While the model’s accuracy was stable across the cross-validation and test set assessment, in the latter we observed a reduction in specificity, compensated by increased sensitivity. It must be considered that the test set had a different proportion of malignant cases (n = 45/66, 68%) compared to the training one (44/135, 33%), and overall challenging lesions, as demonstrated by the radiologist’s performance.
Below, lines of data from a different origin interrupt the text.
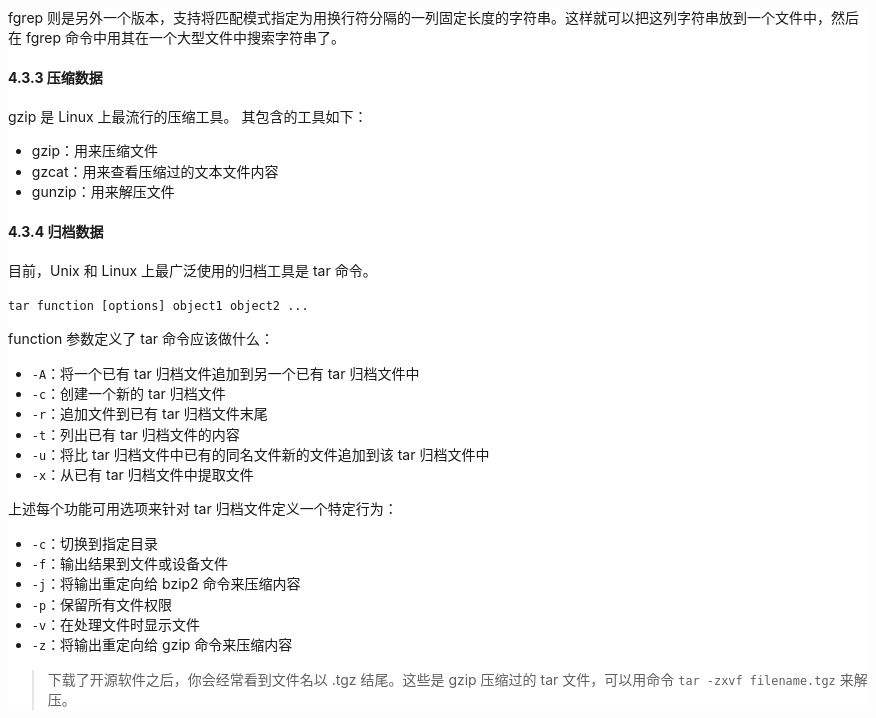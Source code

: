 fgrep 则是另外一个版本，支持将匹配模式指定为用换行符分隔的一列固定长度的字符串。这样就可以把这列字符串放到一个文件中，然后在 fgrep 命令中用其在一个大型文件中搜索字符串了。

#### 4.3.3 压缩数据

gzip 是 Linux 上最流行的压缩工具。 其包含的工具如下：

- gzip：用来压缩文件
- gzcat：用来查看压缩过的文本文件内容
- gunzip：用来解压文件

#### 4.3.4 归档数据

目前，Unix 和 Linux 上最广泛使用的归档工具是 tar 命令。

```
tar function [options] object1 object2 ...
```

function 参数定义了 tar 命令应该做什么：

- `-A`：将一个已有 tar 归档文件追加到另一个已有 tar 归档文件中
- `-c`：创建一个新的 tar 归档文件
- `-r`：追加文件到已有 tar 归档文件末尾
- `-t`：列出已有 tar 归档文件的内容
- `-u`：将比 tar 归档文件中已有的同名文件新的文件追加到该 tar 归档文件中
- `-x`：从已有 tar 归档文件中提取文件

上述每个功能可用选项来针对 tar 归档文件定义一个特定行为：

- `-c`：切换到指定目录
- `-f`：输出结果到文件或设备文件
- `-j`：将输出重定向给 bzip2 命令来压缩内容
- `-p`：保留所有文件权限
- `-v`：在处理文件时显示文件
- `-z`：将输出重定向给 gzip 命令来压缩内容

> 下载了开源软件之后，你会经常看到文件名以 .tgz 结尾。这些是 gzip 压缩过的 tar 文件，可以用命令 `tar -zxvf filename.tgz` 来解压。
Our findings support a possible clinical role for a US radiomic-ML tool in the characterization of benign and malignant breast lesions, in line with previous studies conducted using US radiomic features with [27,28,29] and without ML [12, 13, 30, 31]. For example, logistic regression models were developed using radiomic features extracted from US images to discriminate benign from malignant lesions [31], predict the presence of cancer in BIRADS 4 and 5 lesions [12], and differentiate fibroadenomas from triple negative breast cancer [13] with AUC values of 0.886, 0.928, and 0.834–0.864, respectively. Furthermore, images obtained from automated whole breast US were used to extract texture, shape, and ellipsoid features and also analyzed using a logistic regression model, reporting an accuracy of 85% in classifying breast masses [30]. Deep learning networks were also tested to characterize benign and malignant breast lesions, with AUC values ranging from 0.80 [28] to 0.95 [29]. ML algorithms using radiomic features based on US BIRADS lexicon were also assessed by Fleury et al [32]; the Support Vector Machine resulted as the best classifier, with an AUC value of 0.84 in characterizing breast lesions. To the best of our knowledge, this is the first study assessing the usefulness of a ML classifier using shape, first order, and texture features from both original and filtered US images to classify benign and malignant breast lesions in a challenging dataset. The possibility to implement such a tool in the routine clinical practice would have tremendous implications in the management of breast lesions, considering that US is the first-level imaging modality for their assessment. In a future perspective, it would be possible to non-invasively characterize breast lesions using a widespread imaging modality, thus reducing the recourse to breast biopsy, as well as to reserve the use of second level and more expensive imaging techniques, such as MRI, to selected cases.

Limitations of our study are represented by its retrospective nature and the relatively limited patient population. However, the multicentric study design allowed to validate the AI algorithm on an external test set from a different institution, thus determining its robustness and generalizability. As stated above, the retrospective nature of the study did not allow for a standard evaluation of patients by the radiologist, who was limited to reviewing US images. Also, the final populations from the two institutions showed different proportions of malignant lesions, also understandable in light of the retrospective design of the investigation.

In conclusion, a radiomic approach paired to ML was accurate to differentiate benign from malignant BIRADS 2–5 breast lesions on US, showing a performance comparable to that of an experienced radiologist. Further studies on a larger cohort of patients and with a prospective design are necessary to confirm our promising findings.